Poi quei celebri sorteggi di giocattoli (básico, no básico y
dirigido) e in seguito il congedo dagli amici che si sparpagliavano per tutta
l’isola a trascorrere le vacanze con la famiglia dispersa all’interno o nella
capitale.
Gli stessi giocattoli, il caso di quella apparente lotteria
fortuita, dividevano i bambini in classi e caste sociali. Quei figli di
ministri o segretari, militari, funzionari o agenti segreti, che si stabilivano
per tutto l’anno a Varadero, e perfino alcuni privilegiati figli di re
socialisti (?) che uscivano da Cuba in vacanza per tornare a raccontarci come
era il mondo fuori a 9 anni. Con quale permesso, quale denaro? Non lo seppi
mai.
Al rientro da queste estati sì che smettevamo di essere
uguali. Nel bel mezzo di tutte le crisi cubane spuntavano gli zainetti
colorati, le biciclette dorate, i jeans, le calcolatrici moderne, le penne e i
pastelli a cera, le gomme da cancellare profumate alla frutta, i cestini della
merenda con prosciutto e bibite doppie e persino le fantastiche avventure di
oltremare iniziavano, poco a poco, a dividerci per classe e importanza sociale.
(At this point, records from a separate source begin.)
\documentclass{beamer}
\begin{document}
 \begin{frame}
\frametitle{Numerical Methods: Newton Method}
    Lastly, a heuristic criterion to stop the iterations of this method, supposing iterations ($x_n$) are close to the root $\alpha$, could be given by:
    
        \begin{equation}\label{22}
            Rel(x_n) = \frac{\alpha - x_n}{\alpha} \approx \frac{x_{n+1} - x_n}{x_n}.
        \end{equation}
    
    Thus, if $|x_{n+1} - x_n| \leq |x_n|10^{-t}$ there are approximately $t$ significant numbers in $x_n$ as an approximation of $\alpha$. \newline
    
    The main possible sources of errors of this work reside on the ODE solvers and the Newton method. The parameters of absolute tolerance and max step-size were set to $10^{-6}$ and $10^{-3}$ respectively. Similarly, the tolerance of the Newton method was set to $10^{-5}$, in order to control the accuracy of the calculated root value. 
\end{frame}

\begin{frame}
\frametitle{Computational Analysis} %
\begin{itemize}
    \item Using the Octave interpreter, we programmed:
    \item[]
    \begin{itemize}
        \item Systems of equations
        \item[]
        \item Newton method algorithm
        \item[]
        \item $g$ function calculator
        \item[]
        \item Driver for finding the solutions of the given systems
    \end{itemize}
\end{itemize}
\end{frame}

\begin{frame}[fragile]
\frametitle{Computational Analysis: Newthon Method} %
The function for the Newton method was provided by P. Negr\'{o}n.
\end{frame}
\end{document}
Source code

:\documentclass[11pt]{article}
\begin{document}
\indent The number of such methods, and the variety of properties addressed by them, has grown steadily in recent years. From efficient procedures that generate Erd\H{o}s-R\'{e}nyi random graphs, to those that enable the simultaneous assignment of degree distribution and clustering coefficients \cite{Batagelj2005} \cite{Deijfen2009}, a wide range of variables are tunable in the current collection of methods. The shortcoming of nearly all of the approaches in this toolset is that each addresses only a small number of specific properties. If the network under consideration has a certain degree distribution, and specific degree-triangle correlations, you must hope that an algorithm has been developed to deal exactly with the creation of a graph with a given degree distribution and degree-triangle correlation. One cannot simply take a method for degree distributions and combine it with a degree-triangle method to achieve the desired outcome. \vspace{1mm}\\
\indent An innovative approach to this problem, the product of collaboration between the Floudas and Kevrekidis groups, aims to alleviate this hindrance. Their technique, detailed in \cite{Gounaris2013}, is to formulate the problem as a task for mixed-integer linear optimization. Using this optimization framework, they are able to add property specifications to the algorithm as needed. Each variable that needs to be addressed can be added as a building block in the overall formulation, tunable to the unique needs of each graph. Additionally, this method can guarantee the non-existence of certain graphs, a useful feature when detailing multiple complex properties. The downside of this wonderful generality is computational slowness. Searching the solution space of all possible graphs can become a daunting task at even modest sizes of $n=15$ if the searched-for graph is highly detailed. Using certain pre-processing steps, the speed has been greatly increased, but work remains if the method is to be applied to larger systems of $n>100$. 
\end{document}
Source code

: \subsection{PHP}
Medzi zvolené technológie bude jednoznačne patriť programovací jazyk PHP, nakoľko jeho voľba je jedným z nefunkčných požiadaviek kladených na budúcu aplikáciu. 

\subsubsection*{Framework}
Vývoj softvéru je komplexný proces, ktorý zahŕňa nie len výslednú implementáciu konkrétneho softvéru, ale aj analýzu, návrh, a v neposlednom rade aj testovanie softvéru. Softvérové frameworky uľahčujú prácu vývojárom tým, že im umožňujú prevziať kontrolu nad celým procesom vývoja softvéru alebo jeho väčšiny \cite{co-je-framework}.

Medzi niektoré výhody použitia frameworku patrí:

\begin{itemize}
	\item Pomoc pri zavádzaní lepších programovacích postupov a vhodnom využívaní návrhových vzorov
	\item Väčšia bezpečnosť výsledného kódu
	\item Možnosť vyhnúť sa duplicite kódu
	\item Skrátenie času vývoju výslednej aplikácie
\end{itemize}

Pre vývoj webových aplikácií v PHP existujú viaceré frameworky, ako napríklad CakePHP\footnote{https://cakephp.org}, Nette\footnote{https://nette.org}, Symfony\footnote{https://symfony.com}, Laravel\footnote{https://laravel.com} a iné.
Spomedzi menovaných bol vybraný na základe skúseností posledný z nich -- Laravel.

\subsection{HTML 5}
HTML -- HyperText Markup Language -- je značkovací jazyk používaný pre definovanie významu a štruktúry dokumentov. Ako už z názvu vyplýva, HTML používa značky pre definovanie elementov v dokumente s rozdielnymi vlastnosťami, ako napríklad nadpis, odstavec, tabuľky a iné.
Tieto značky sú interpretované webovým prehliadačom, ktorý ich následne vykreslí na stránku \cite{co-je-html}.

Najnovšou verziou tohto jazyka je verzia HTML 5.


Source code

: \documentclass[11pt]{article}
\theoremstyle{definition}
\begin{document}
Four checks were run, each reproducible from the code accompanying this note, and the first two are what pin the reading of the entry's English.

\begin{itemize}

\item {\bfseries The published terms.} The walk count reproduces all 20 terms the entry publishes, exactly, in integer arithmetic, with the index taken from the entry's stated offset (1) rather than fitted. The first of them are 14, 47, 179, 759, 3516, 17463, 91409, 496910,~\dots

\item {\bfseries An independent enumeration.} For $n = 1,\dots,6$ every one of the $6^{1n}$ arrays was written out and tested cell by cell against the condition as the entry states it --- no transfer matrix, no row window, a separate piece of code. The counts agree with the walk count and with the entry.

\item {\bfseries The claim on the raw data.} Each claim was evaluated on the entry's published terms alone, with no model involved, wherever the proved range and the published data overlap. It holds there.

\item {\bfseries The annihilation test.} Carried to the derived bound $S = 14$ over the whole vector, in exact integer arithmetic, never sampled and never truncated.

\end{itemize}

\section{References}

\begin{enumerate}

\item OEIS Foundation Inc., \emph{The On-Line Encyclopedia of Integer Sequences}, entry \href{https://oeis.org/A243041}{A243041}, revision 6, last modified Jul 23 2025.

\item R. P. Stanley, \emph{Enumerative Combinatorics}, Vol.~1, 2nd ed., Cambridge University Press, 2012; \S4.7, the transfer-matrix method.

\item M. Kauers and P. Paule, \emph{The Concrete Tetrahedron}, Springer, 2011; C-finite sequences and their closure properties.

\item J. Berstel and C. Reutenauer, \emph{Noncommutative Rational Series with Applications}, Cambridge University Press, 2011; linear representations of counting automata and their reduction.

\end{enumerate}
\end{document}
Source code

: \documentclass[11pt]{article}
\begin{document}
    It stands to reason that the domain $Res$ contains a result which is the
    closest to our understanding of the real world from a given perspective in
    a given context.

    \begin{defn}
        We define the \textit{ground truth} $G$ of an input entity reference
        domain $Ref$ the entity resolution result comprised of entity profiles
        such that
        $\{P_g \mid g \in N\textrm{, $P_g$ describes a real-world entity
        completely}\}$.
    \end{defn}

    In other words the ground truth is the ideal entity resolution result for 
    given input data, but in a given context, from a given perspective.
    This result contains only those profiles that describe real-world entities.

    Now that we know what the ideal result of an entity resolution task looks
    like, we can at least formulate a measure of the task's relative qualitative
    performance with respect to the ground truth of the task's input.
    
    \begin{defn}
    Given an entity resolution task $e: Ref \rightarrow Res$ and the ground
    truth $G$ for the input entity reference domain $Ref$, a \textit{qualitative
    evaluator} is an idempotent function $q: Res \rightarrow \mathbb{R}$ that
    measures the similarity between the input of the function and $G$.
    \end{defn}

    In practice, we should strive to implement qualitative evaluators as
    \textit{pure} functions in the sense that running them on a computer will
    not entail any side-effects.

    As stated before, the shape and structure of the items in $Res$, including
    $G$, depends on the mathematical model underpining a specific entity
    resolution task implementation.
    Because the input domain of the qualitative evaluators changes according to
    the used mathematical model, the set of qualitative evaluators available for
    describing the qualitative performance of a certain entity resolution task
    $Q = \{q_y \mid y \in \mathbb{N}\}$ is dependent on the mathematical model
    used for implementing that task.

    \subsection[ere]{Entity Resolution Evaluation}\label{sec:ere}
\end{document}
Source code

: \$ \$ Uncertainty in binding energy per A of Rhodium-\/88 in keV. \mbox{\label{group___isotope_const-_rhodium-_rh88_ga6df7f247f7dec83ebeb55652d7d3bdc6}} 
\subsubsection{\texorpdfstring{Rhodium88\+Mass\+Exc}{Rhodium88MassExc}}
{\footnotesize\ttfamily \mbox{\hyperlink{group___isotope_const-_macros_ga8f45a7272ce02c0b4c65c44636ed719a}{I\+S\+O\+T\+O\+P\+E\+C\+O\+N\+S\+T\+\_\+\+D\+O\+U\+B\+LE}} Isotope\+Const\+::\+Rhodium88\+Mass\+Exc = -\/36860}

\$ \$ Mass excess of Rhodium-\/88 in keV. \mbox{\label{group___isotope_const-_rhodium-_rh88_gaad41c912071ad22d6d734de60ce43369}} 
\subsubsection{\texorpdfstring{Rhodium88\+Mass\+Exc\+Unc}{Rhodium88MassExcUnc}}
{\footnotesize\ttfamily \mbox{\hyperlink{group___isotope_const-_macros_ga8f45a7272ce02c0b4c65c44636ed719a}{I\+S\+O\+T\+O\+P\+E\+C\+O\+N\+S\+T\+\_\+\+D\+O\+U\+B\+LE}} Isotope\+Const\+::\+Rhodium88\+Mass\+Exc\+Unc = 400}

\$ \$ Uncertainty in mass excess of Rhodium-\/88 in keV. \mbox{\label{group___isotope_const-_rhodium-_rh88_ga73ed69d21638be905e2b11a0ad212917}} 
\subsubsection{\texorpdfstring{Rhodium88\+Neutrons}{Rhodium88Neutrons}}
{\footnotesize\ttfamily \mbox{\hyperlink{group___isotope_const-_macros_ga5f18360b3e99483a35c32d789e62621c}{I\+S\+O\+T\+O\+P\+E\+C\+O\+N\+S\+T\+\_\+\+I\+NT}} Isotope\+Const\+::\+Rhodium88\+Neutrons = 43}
Allo stesso tempo i nostri leader e i cartelloni pubblicitari che li
raffiguravano insistevano nel dire che qui TUTTI eravamo UGUALI.
Queste menzogne e questi atteggiamenti duri riempirono di un
odio controllato e silenzioso diverse generazioni aperte alla lotta. Costrette
a segmentarsi. Atti di ripudio, morti, separazioni, scontri, fucilazioni,
annegamenti, urla, rabbia e insulti coprirono di piaghe le nostre storie
personali. Ad alcuni non fu permesso tornare, ad altri non fu permesso partire.
Il mondo intero è stato testimone del nostro spettacolo
internazionale di odio cubano, e dalle loro differenti tribune, siamo stati
identificati come gli eterni fratelli-nemici.
Durante la mia infanzia “essere diverso” era un marchio,
desiderare che i tuoi figli vivessero un’altra realtà un tradimento alla
patria. Chi determinava nella nostra infanzia il concetto di patria? Era o è
TUTTA la patria uno stesso governo? Patria è qualcosa in più.
La fine della scuola (a luglio) rappresentava anche la fine
degli affetti, perché a settembre forse quel (la) nostro (a) amichetto (a)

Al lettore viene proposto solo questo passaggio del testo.